To assess the effect of L-theanine on OA development and progression, we performed ACLT surgery in rats with or without L-theanine administration. Celecoxib was used as a positive control. Lesions of the medial tibial plateau were analyzed to assess knee joint damage, including articular cartilage degeneration, and proteoglycan content by Safranin-O staining and chondrocyte proliferation. In ACLT knees, severe cartilage degradation was observed, including moderate to severe hypocellularity, superficial fibrillation, a thickened perichondrium, and a reduction in Safranin-O staining when compared with sham-operated knees (Figure 5A). Administration of L-theanine (100 and 200 mg/kg) caused significant reduction in cartilage degradation and an increase in Safranin-O staining (Figure 5A), thereby indicating increased expression of proteoglycans.
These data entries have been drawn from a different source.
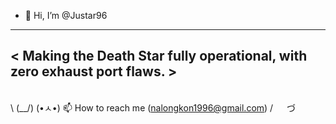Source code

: - 👋 Hi, I’m @Justar96


 ________________________________________________________________________
< Making the Death Star fully operational, with zero exhaust port flaws. >
 ------------------------------------------------------------------------
  \
   \   (\__/)
        (•ㅅ•)  📫 How to reach me (nalongkon1996@gmail.com)
       / 　 づ 

















<!---
Justar96/Justar96 is a ✨ special ✨ repository because its `README.md` (this file) appears on your GitHub profile.
You can click the Preview link to take a look at your changes.
--->
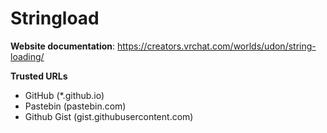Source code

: # Stringload

**Website documentation**: https://creators.vrchat.com/worlds/udon/string-loading/  

  
**Trusted URLs**  
- GitHub (*.github.io)  
- Pastebin (pastebin.com)  
- Github Gist (gist.githubusercontent.com)  
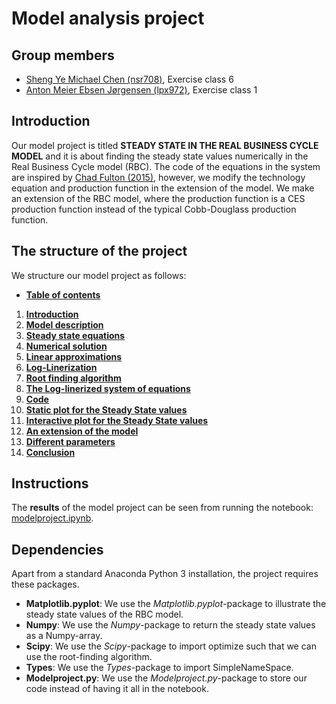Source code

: # Model analysis project

**Group members**
---

- [Sheng Ye Michael Chen (nsr708)](https://github.com/nsr708), Exercise class 6
- [Anton Meier Ebsen Jørgensen (lpx972)](https://github.com/AntonEbsen), Exercise class 1

**Introduction**
---

Our model project is titled **STEADY STATE IN THE REAL BUSINESS CYCLE MODEL** and it is about finding the steady state values numerically in the Real Business Cycle model (RBC). The code of the equations in the system are inspired by [Chad Fulton (2015)](https://github.com/ChadFulton/tsa-notebooks/blob/master/estimating_rbc.ipynb), however, we modify the technology equation and production function in the extension of the model. We make an extension of the RBC model, where the production function is a CES production function instead of the typical Cobb-Douglass production function. 

**The structure of the project**
---
We structure our model project as follows:
- **[Table of contents](modelproject.ipynb#tableofcontents)**
1. **[Introduction](modelproject.ipynb#introduction)**
2. **[Model description](modelproject.ipynb#modeldescription)**
3. **[Steady state equations](modelproject.ipynb#steadystateequations)**
4. **[Numerical solution](modelproject.ipynb#numericalsolution)**
5. **[Linear approximations](modelproject.ipynb#linearapproximations)**
6. **[Log-Linerization](modelproject.ipynb#loglinearization)**
7. **[Root finding algorithm](modelproject.ipynb#rootfindingalgorithm)**
8. **[The Log-linerized system of equations](modelproject.ipynb#loglinearsystem)**
9. **[Code](modelproject.ipynb#code)**
10. **[Static plot for the Steady State values](modelproject.ipynb#staticplot)**
11. **[Interactive plot for the Steady State values](modelproject.ipynb#interactiveplot)**
12. **[An extension of the model](modelproject.ipynb#anextensionofthemodel)**
13. **[Different parameters](modelproject.ipynb#differentparameters)**
14. **[Conclusion](modelproject.ipynb#conclusion)**

**Instructions**
---

The **results** of the model project can be seen from running the notebook: [modelproject.ipynb](modelproject.ipynb).

**Dependencies**
---

Apart from a standard Anaconda Python 3 installation, the project requires these packages.
- **Matplotlib.pyplot**: We use the *Matplotlib.pyplot*-package to illustrate the steady state values of the RBC model. 
- **Numpy**: We use the *Numpy*-package to return the steady state values as a Numpy-array.
- **Scipy**: We use the *Scipy*-package to import optimize such that we can use the root-finding algorithm.
- **Types**: We use the *Types*-package to import SimpleNameSpace.
- **Modelproject.py**: We use the *Modelproject.py*-package to store our code instead of having it all in the notebook.
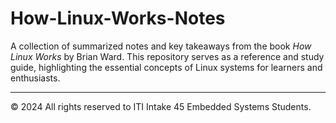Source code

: # How-Linux-Works-Notes

A collection of summarized notes and key takeaways from the book *How Linux Works* by Brian Ward. This repository serves as a reference and study guide, highlighting the essential concepts of Linux systems for learners and enthusiasts.

---

© 2024 All rights reserved to ITI Intake 45 Embedded Systems Students.


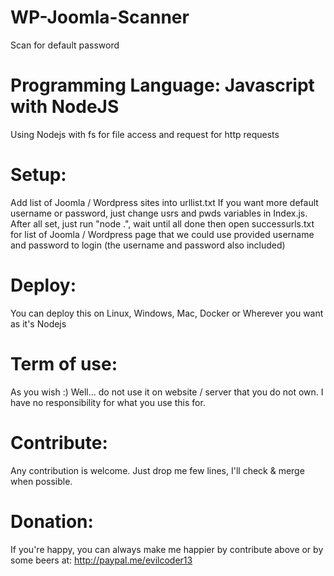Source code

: # WP-Joomla-Scanner
Scan for default password

# Programming Language: Javascript with NodeJS
Using Nodejs with fs for file access and request for http requests

# Setup:
Add list of Joomla / Wordpress sites into urllist.txt
If you want more default username or password, just change usrs and pwds variables in Index.js.
After all set, just run "node .", wait until all done then open successurls.txt for list of Joomla / Wordpress page that we could use provided username and password to login (the username and password also included)

# Deploy:
You can deploy this on Linux, Windows, Mac, Docker or Wherever you want as it's Nodejs

# Term of use:
As you wish :)
Well... do not use it on website / server that you do not own. I have no responsibility for what you use this for.

# Contribute:
Any contribution is welcome. Just drop me few lines, I'll check & merge when possible.

# Donation:
If you're happy, you can always make me happier by contribute above or by some beers at: http://paypal.me/evilcoder13
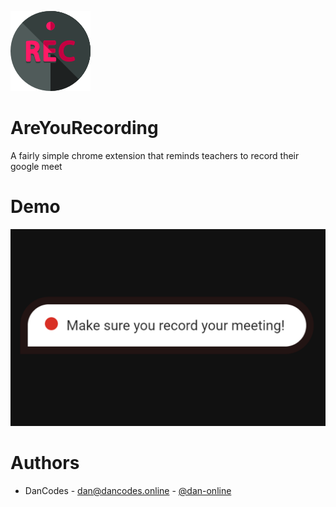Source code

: ![](icons/icon128.png)

# AreYouRecording

A fairly simple chrome extension that reminds teachers to record their google meet

# Demo

![](images/promo.png)

# Authors

- DanCodes - <dan@dancodes.online> - [@dan-online](https://github.com/dan-online)
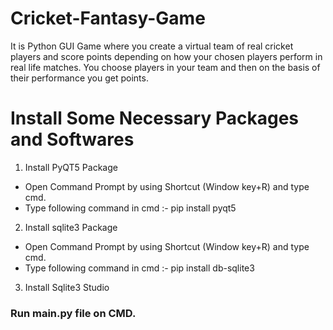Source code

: # Cricket-Fantasy-Game

It is Python GUI Game where you create a virtual team of real cricket players and score points depending on how your chosen players perform in real life matches. You choose players in your team and then on the basis of their performance you get points.

# Install Some Necessary Packages and Softwares

 1) Install PyQT5 Package
 - Open Command Prompt by using Shortcut (Window key+R) and type cmd.
 - Type following command in cmd :-
       pip install pyqt5
 2) Install sqlite3 Package
 - Open Command Prompt by using Shortcut (Window key+R) and type cmd.
 - Type following command in cmd :-
       pip install db-sqlite3
 3) Install Sqlite3 Studio

### Run main.py file on CMD.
Moreover, milder superficial fibrillation and matrix edema were noted by treatment with celecoxib when compared with the ACLT rat model (Figure 5A). OA lesions were less severe with both L-theanine and celecoxib treatment when compared with the ACLT surgery group, however L-theanine at 200 mg/kg showed a similar OARSI score to celecoxib treatment as assessed by the OARSI score system (Figure 5C). Results were confirmed by HE staining. The operated knees from L-theanine-treated rats showed less severe cartilage injury, a lack of cell clustering, and clear columnarization when compared with the ACLT group (Figure 5B).
We next investigated the levels of C2C and CTX-II, two biochemical markers that are potentially predictive of the development of knee OA. A significant increase in serum levels of C2C and CTX-II were observed at 6 weeks after ACLT surgery in rats (Figure 5D–E). After L-theanine treatment, both of these two degradation products of type collagen II were significantly decreased in a dose-dependent manner (Figure 5D–E).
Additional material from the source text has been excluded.